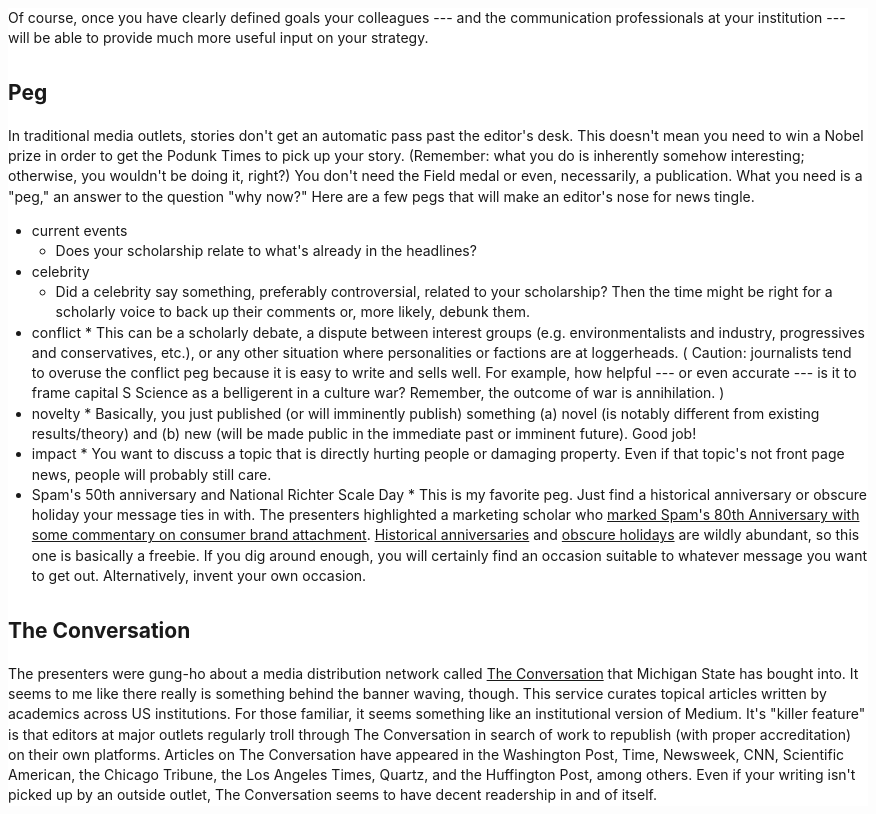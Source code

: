 Of course, once you have clearly defined goals your colleagues --- and the communication professionals at your institution --- will be able to provide much more useful input on your strategy.

## Peg

In traditional media outlets, stories don't get an automatic pass past the editor's desk.
This doesn't mean you need to win a Nobel prize in order to get the Podunk Times to pick up your story.
(Remember: what you do is inherently somehow interesting; otherwise, you wouldn't be doing it, right?)
You don't need the Field medal or even, necessarily, a publication.
What you need is a "peg," an answer to the question "why now?"
Here are a few pegs that will make an editor's nose for news tingle.

* current events
     * Does your scholarship relate to what's already in the headlines?
* celebrity
     * Did a celebrity say something, preferably controversial, related to your scholarship?
     Then the time might be right for a scholarly voice to back up their comments or, more likely, debunk them.
* conflict
      * This can be a scholarly debate, a dispute between interest groups (e.g. environmentalists and industry, progressives and conservatives, etc.), or any other situation where personalities or factions are at loggerheads.
      (
      Caution: journalists tend to overuse the conflict peg because it is easy to write and sells well.
      For example, how helpful --- or even accurate --- is it to frame capital S Science as a belligerent in a culture war?
      Remember, the outcome of war is annihilation.
      )
* novelty
      * Basically, you just published (or will imminently publish) something
      (a) novel (is notably different from existing results/theory) and
      (b) new (will be made public in the immediate past or imminent future).
      Good job!
* impact
      * You want to discuss a topic that is directly hurting people or damaging property.
      Even if that topic's not front page news, people will probably still care.
* Spam's 50th anniversary and National Richter Scale Day
      * This is my favorite peg.
      Just find a historical anniversary or obscure holiday your message ties in with.
      The presenters highlighted a marketing scholar who [marked Spam's 80th Anniversary with some commentary on consumer brand attachment](https://theconversation.com/how-spam-became-one-of-the-most-iconic-american-brands-of-all-time-80030).
      [Historical anniversaries](https://en.wikipedia.org/wiki/November_24) and [obscure holidays](https://www.npr.org/sections/money/2017/04/18/524577372/episode-765-the-holiday-industrial-complex) are wildly abundant, so this one is basically a freebie.
      If you dig around enough, you will certainly find an occasion suitable to whatever message you want to get out.
      Alternatively, invent your own occasion.

## The Conversation
The presenters were gung-ho about a media distribution network called [The Conversation](http://theconversation.com/) that Michigan State has bought into.
It seems to me like there really is something behind the banner waving, though.
This service curates topical articles written by academics across US institutions.
For those familiar, it seems something like an institutional version of Medium.
It's "killer feature" is that editors at major outlets regularly troll through The Conversation in search of work to republish (with proper accreditation) on their own platforms.
Articles on The Conversation have appeared in the Washington Post, Time, Newsweek, CNN, Scientific American, the Chicago Tribune, the Los Angeles Times, Quartz, and the Huffington Post, among others.
Even if your writing isn't picked up by an outside outlet, The Conversation seems to have decent readership in and of itself.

Your task: Write down exactly the span of lines above from the one containing "What you need" to the one containing "to your scholarship?", both ends included.

Result for this exercise:
What you need is a "peg," an answer to the question "why now?"
Here are a few pegs that will make an editor's nose for news tingle.

* current events
     * Does your scholarship relate to what's already in the headlines?
* celebrity
     * Did a celebrity say something, preferably controversial, related to your scholarship?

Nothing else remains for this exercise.